**Work item**
Before doing anything else, copy the entries below exactly.

[Stored data]
'''

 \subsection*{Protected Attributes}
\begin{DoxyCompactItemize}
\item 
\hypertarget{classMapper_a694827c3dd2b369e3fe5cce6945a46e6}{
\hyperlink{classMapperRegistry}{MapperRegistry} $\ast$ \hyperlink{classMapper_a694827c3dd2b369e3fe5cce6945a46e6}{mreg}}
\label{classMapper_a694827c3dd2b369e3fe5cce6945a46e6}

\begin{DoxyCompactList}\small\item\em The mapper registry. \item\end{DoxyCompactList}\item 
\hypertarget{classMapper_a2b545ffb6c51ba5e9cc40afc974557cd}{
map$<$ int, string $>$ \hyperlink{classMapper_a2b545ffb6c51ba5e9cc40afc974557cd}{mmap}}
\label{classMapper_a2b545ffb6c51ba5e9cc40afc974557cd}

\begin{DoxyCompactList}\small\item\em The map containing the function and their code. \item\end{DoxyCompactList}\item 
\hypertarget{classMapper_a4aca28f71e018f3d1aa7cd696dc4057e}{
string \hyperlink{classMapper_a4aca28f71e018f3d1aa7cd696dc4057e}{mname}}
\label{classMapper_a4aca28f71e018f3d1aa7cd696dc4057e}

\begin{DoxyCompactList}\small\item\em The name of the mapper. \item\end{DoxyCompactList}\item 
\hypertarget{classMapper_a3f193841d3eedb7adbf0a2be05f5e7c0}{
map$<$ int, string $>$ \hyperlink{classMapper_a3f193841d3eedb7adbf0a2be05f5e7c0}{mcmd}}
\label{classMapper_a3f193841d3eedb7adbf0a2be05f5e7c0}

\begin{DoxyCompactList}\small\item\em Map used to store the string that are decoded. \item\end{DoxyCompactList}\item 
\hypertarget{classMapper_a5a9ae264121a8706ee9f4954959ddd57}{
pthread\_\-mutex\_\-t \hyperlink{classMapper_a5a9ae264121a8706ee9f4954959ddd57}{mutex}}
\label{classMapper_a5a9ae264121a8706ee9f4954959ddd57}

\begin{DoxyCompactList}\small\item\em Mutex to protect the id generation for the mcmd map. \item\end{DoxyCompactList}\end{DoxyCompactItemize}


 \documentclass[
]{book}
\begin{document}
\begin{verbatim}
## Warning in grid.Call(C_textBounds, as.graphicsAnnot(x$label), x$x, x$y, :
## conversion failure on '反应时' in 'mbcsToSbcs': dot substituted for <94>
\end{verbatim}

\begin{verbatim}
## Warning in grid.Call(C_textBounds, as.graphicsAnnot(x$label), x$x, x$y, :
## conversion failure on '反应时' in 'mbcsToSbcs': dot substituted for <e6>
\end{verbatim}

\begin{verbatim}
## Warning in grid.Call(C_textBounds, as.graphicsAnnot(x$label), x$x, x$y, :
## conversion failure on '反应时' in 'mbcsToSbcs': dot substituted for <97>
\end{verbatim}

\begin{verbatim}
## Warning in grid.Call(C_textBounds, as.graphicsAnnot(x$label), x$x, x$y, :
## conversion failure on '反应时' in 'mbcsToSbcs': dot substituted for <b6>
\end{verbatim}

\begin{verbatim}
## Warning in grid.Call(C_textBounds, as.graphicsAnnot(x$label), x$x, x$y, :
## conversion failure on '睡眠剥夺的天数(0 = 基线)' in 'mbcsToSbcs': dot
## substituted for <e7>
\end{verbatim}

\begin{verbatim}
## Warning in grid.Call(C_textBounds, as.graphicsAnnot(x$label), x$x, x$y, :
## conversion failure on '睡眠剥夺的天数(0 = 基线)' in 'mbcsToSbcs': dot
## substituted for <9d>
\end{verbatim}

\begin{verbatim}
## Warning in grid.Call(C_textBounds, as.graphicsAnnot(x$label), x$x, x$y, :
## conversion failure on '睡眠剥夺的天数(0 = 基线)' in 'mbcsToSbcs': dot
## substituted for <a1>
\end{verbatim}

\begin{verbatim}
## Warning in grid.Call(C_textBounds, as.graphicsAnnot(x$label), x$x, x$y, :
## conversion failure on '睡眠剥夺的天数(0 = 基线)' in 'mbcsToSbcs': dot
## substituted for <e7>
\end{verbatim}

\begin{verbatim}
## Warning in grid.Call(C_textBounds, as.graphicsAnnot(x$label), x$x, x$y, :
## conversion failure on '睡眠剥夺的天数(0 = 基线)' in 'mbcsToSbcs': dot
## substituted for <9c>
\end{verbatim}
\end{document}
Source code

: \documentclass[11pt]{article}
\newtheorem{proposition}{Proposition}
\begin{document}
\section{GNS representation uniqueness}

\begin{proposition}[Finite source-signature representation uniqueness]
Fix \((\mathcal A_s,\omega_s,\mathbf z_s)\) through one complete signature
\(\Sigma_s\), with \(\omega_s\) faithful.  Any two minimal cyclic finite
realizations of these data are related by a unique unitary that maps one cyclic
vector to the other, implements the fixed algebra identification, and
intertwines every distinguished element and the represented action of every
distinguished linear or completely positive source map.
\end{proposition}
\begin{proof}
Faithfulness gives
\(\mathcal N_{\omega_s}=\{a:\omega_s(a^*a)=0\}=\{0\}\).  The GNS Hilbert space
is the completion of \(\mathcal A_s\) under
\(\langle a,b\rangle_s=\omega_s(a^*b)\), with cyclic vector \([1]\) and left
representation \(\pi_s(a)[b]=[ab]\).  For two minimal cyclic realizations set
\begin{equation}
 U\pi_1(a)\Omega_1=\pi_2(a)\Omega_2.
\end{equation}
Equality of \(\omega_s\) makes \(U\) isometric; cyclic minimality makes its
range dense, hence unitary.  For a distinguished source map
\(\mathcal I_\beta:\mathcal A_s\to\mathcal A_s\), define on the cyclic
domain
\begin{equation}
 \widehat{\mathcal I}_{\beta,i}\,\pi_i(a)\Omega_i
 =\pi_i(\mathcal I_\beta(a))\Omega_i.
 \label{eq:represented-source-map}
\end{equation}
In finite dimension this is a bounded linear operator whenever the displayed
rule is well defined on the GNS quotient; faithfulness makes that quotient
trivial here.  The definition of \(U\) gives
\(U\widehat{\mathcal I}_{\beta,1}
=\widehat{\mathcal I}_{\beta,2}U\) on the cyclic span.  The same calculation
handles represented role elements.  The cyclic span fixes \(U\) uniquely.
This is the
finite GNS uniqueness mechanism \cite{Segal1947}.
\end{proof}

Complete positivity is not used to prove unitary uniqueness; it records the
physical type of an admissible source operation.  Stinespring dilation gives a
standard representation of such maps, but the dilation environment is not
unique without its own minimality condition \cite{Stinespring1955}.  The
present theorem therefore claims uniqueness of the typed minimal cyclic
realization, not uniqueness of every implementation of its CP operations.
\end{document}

'''

**The completed task**
 \subsection*{Protected Attributes}
\begin{DoxyCompactItemize}
\item 
\hypertarget{classMapper_a694827c3dd2b369e3fe5cce6945a46e6}{
\hyperlink{classMapperRegistry}{MapperRegistry} $\ast$ \hyperlink{classMapper_a694827c3dd2b369e3fe5cce6945a46e6}{mreg}}
\label{classMapper_a694827c3dd2b369e3fe5cce6945a46e6}

\begin{DoxyCompactList}\small\item\em The mapper registry. \item\end{DoxyCompactList}\item 
\hypertarget{classMapper_a2b545ffb6c51ba5e9cc40afc974557cd}{
map$<$ int, string $>$ \hyperlink{classMapper_a2b545ffb6c51ba5e9cc40afc974557cd}{mmap}}
\label{classMapper_a2b545ffb6c51ba5e9cc40afc974557cd}

\begin{DoxyCompactList}\small\item\em The map containing the function and their code. \item\end{DoxyCompactList}\item 
\hypertarget{classMapper_a4aca28f71e018f3d1aa7cd696dc4057e}{
string \hyperlink{classMapper_a4aca28f71e018f3d1aa7cd696dc4057e}{mname}}
\label{classMapper_a4aca28f71e018f3d1aa7cd696dc4057e}

\begin{DoxyCompactList}\small\item\em The name of the mapper. \item\end{DoxyCompactList}\item 
\hypertarget{classMapper_a3f193841d3eedb7adbf0a2be05f5e7c0}{
map$<$ int, string $>$ \hyperlink{classMapper_a3f193841d3eedb7adbf0a2be05f5e7c0}{mcmd}}
\label{classMapper_a3f193841d3eedb7adbf0a2be05f5e7c0}

\begin{DoxyCompactList}\small\item\em Map used to store the string that are decoded. \item\end{DoxyCompactList}\item 
\hypertarget{classMapper_a5a9ae264121a8706ee9f4954959ddd57}{
pthread\_\-mutex\_\-t \hyperlink{classMapper_a5a9ae264121a8706ee9f4954959ddd57}{mutex}}
\label{classMapper_a5a9ae264121a8706ee9f4954959ddd57}

\begin{DoxyCompactList}\small\item\em Mutex to protect the id generation for the mcmd map. \item\end{DoxyCompactList}\end{DoxyCompactItemize}


 \documentclass[
]{book}
\begin{document}
\begin{verbatim}
## Warning in grid.Call(C_textBounds, as.graphicsAnnot(x$label), x$x, x$y, :
## conversion failure on '反应时' in 'mbcsToSbcs': dot substituted for <94>
\end{verbatim}

\begin{verbatim}
## Warning in grid.Call(C_textBounds, as.graphicsAnnot(x$label), x$x, x$y, :
## conversion failure on '反应时' in 'mbcsToSbcs': dot substituted for <e6>
\end{verbatim}

\begin{verbatim}
## Warning in grid.Call(C_textBounds, as.graphicsAnnot(x$label), x$x, x$y, :
## conversion failure on '反应时' in 'mbcsToSbcs': dot substituted for <97>
\end{verbatim}

\begin{verbatim}
## Warning in grid.Call(C_textBounds, as.graphicsAnnot(x$label), x$x, x$y, :
## conversion failure on '反应时' in 'mbcsToSbcs': dot substituted for <b6>
\end{verbatim}

\begin{verbatim}
## Warning in grid.Call(C_textBounds, as.graphicsAnnot(x$label), x$x, x$y, :
## conversion failure on '睡眠剥夺的天数(0 = 基线)' in 'mbcsToSbcs': dot
## substituted for <e7>
\end{verbatim}

\begin{verbatim}
## Warning in grid.Call(C_textBounds, as.graphicsAnnot(x$label), x$x, x$y, :
## conversion failure on '睡眠剥夺的天数(0 = 基线)' in 'mbcsToSbcs': dot
## substituted for <9d>
\end{verbatim}

\begin{verbatim}
## Warning in grid.Call(C_textBounds, as.graphicsAnnot(x$label), x$x, x$y, :
## conversion failure on '睡眠剥夺的天数(0 = 基线)' in 'mbcsToSbcs': dot
## substituted for <a1>
\end{verbatim}

\begin{verbatim}
## Warning in grid.Call(C_textBounds, as.graphicsAnnot(x$label), x$x, x$y, :
## conversion failure on '睡眠剥夺的天数(0 = 基线)' in 'mbcsToSbcs': dot
## substituted for <e7>
\end{verbatim}

\begin{verbatim}
## Warning in grid.Call(C_textBounds, as.graphicsAnnot(x$label), x$x, x$y, :
## conversion failure on '睡眠剥夺的天数(0 = 基线)' in 'mbcsToSbcs': dot
## substituted for <9c>
\end{verbatim}
\end{document}
Source code

: \documentclass[11pt]{article}
\newtheorem{proposition}{Proposition}
\begin{document}
\section{GNS representation uniqueness}

\begin{proposition}[Finite source-signature representation uniqueness]
Fix \((\mathcal A_s,\omega_s,\mathbf z_s)\) through one complete signature
\(\Sigma_s\), with \(\omega_s\) faithful.  Any two minimal cyclic finite
realizations of these data are related by a unique unitary that maps one cyclic
vector to the other, implements the fixed algebra identification, and
intertwines every distinguished element and the represented action of every
distinguished linear or completely positive source map.
\end{proposition}
\begin{proof}
Faithfulness gives
\(\mathcal N_{\omega_s}=\{a:\omega_s(a^*a)=0\}=\{0\}\).  The GNS Hilbert space
is the completion of \(\mathcal A_s\) under
\(\langle a,b\rangle_s=\omega_s(a^*b)\), with cyclic vector \([1]\) and left
representation \(\pi_s(a)[b]=[ab]\).  For two minimal cyclic realizations set
\begin{equation}
 U\pi_1(a)\Omega_1=\pi_2(a)\Omega_2.
\end{equation}
Equality of \(\omega_s\) makes \(U\) isometric; cyclic minimality makes its
range dense, hence unitary.  For a distinguished source map
\(\mathcal I_\beta:\mathcal A_s\to\mathcal A_s\), define on the cyclic
domain
\begin{equation}
 \widehat{\mathcal I}_{\beta,i}\,\pi_i(a)\Omega_i
 =\pi_i(\mathcal I_\beta(a))\Omega_i.
 \label{eq:represented-source-map}
\end{equation}
In finite dimension this is a bounded linear operator whenever the displayed
rule is well defined on the GNS quotient; faithfulness makes that quotient
trivial here.  The definition of \(U\) gives
\(U\widehat{\mathcal I}_{\beta,1}
=\widehat{\mathcal I}_{\beta,2}U\) on the cyclic span.  The same calculation
handles represented role elements.  The cyclic span fixes \(U\) uniquely.
This is the
finite GNS uniqueness mechanism \cite{Segal1947}.
\end{proof}

Complete positivity is not used to prove unitary uniqueness; it records the
physical type of an admissible source operation.  Stinespring dilation gives a
standard representation of such maps, but the dilation environment is not
unique without its own minimality condition \cite{Stinespring1955}.  The
present theorem therefore claims uniqueness of the typed minimal cyclic
realization, not uniqueness of every implementation of its CP operations.
\end{document}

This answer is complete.